-- PROVIDED DATA follows --
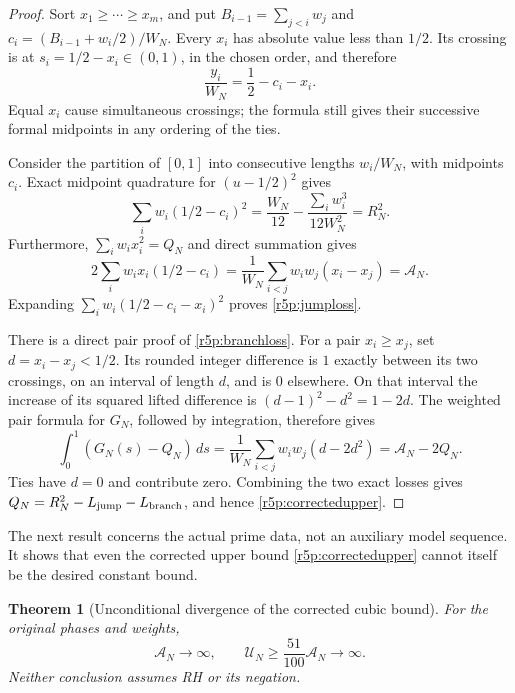 \documentclass[11pt,a4paper]{article}
\newtheorem{theorem}{Theorem}[section]
\theoremstyle{definition}\newtheorem{definition}[theorem]{Definition}
\theoremstyle{remark}\newtheorem{remark}[theorem]{Remark}
\numberwithin{equation}{section}
\begin{document}
\begin{proof}
Sort $x_1\geq\cdots\geq x_m$, and put
$B_{i-1}=\sum_{j<i}w_j$ and
$c_i=(B_{i-1}+w_i/2)/W_N$.
Every $x_i$ has absolute value less than $1/2$.
Its crossing is at $s_i=1/2-x_i\in(0,1)$, in the chosen order,
and therefore
\[
 \frac{y_i}{W_N}=\frac12-c_i-x_i.
\]
Equal $x_i$ cause simultaneous crossings; the formula still gives
their successive formal midpoints in any ordering of the ties.

Consider the partition of $[0,1]$ into consecutive lengths
$w_i/W_N$, with midpoints $c_i$.  Exact midpoint quadrature for
$(u-1/2)^2$ gives
\[
 \sum_iw_i(1/2-c_i)^2
       =\frac{W_N}{12}-\frac{\sum_iw_i^3}{12W_N^2}=R_N^2.
\]
Furthermore, $\sum_iw_ix_i^2=Q_N$ and direct summation gives
\[
 2\sum_iw_ix_i(1/2-c_i)
  =\frac1{W_N}\sum_{i<j}w_iw_j(x_i-x_j)=\mathcal A_N.
\]
Expanding $\sum_iw_i(1/2-c_i-x_i)^2$ proves
\eqref{r5p:jumploss}.

There is a direct pair proof of \eqref{r5p:branchloss}.
For a pair $x_i\geq x_j$, set $d=x_i-x_j<1/2$.
Its rounded integer difference is $1$ exactly between its two
crossings, on an interval of length $d$, and is $0$ elsewhere.
On that interval the increase of its squared lifted difference
is $(d-1)^2-d^2=1-2d$.
The weighted pair formula for $G_N$, followed by integration,
therefore gives
\[
 \int_0^1(G_N(s)-Q_N)\,ds
   =\frac1{W_N}\sum_{i<j}w_iw_j(d-2d^2)
   =\mathcal A_N-2Q_N.
\]
Ties have $d=0$ and contribute zero.  Combining the two exact
losses gives $Q_N=R_N^2-L_{\rm jump}-L_{\rm branch}$,
and hence \eqref{r5p:correctedupper}.
\end{proof}

The next result concerns the actual prime data, not an auxiliary
model sequence.  It shows that even the corrected upper bound
\eqref{r5p:correctedupper} cannot itself be the desired constant
bound.

\begin{theorem}[Unconditional divergence of the corrected cubic bound]
\label{r5p:divergence}
For the original phases and weights,
\begin{equation}\label{r5p:divergenceformula}
 \mathcal A_N\longrightarrow\infty,
 \qquad
 \mathcal U_N\geq\frac{51}{100}\mathcal A_N
             \longrightarrow\infty.
\end{equation}
Neither conclusion assumes RH or its negation.
\end{theorem}
\end{document}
-- PROVIDED DATA concluded --
TASK DESCRIPTION:
In your copy, exclude the pictures and repeat each entry above exactly.

SOLUTION TO THIS PROBLEM:
 \documentclass[11pt,a4paper]{article}
\newtheorem{theorem}{Theorem}[section]
\theoremstyle{definition}\newtheorem{definition}[theorem]{Definition}
\theoremstyle{remark}\newtheorem{remark}[theorem]{Remark}
\numberwithin{equation}{section}
\begin{document}
\begin{proof}
Sort $x_1\geq\cdots\geq x_m$, and put
$B_{i-1}=\sum_{j<i}w_j$ and
$c_i=(B_{i-1}+w_i/2)/W_N$.
Every $x_i$ has absolute value less than $1/2$.
Its crossing is at $s_i=1/2-x_i\in(0,1)$, in the chosen order,
and therefore
\[
 \frac{y_i}{W_N}=\frac12-c_i-x_i.
\]
Equal $x_i$ cause simultaneous crossings; the formula still gives
their successive formal midpoints in any ordering of the ties.

Consider the partition of $[0,1]$ into consecutive lengths
$w_i/W_N$, with midpoints $c_i$.  Exact midpoint quadrature for
$(u-1/2)^2$ gives
\[
 \sum_iw_i(1/2-c_i)^2
       =\frac{W_N}{12}-\frac{\sum_iw_i^3}{12W_N^2}=R_N^2.
\]
Furthermore, $\sum_iw_ix_i^2=Q_N$ and direct summation gives
\[
 2\sum_iw_ix_i(1/2-c_i)
  =\frac1{W_N}\sum_{i<j}w_iw_j(x_i-x_j)=\mathcal A_N.
\]
Expanding $\sum_iw_i(1/2-c_i-x_i)^2$ proves
\eqref{r5p:jumploss}.

There is a direct pair proof of \eqref{r5p:branchloss}.
For a pair $x_i\geq x_j$, set $d=x_i-x_j<1/2$.
Its rounded integer difference is $1$ exactly between its two
crossings, on an interval of length $d$, and is $0$ elsewhere.
On that interval the increase of its squared lifted difference
is $(d-1)^2-d^2=1-2d$.
The weighted pair formula for $G_N$, followed by integration,
therefore gives
\[
 \int_0^1(G_N(s)-Q_N)\,ds
   =\frac1{W_N}\sum_{i<j}w_iw_j(d-2d^2)
   =\mathcal A_N-2Q_N.
\]
Ties have $d=0$ and contribute zero.  Combining the two exact
losses gives $Q_N=R_N^2-L_{\rm jump}-L_{\rm branch}$,
and hence \eqref{r5p:correctedupper}.
\end{proof}

The next result concerns the actual prime data, not an auxiliary
model sequence.  It shows that even the corrected upper bound
\eqref{r5p:correctedupper} cannot itself be the desired constant
bound.

\begin{theorem}[Unconditional divergence of the corrected cubic bound]
\label{r5p:divergence}
For the original phases and weights,
\begin{equation}\label{r5p:divergenceformula}
 \mathcal A_N\longrightarrow\infty,
 \qquad
 \mathcal U_N\geq\frac{51}{100}\mathcal A_N
             \longrightarrow\infty.
\end{equation}
Neither conclusion assumes RH or its negation.
\end{theorem}
\end{document}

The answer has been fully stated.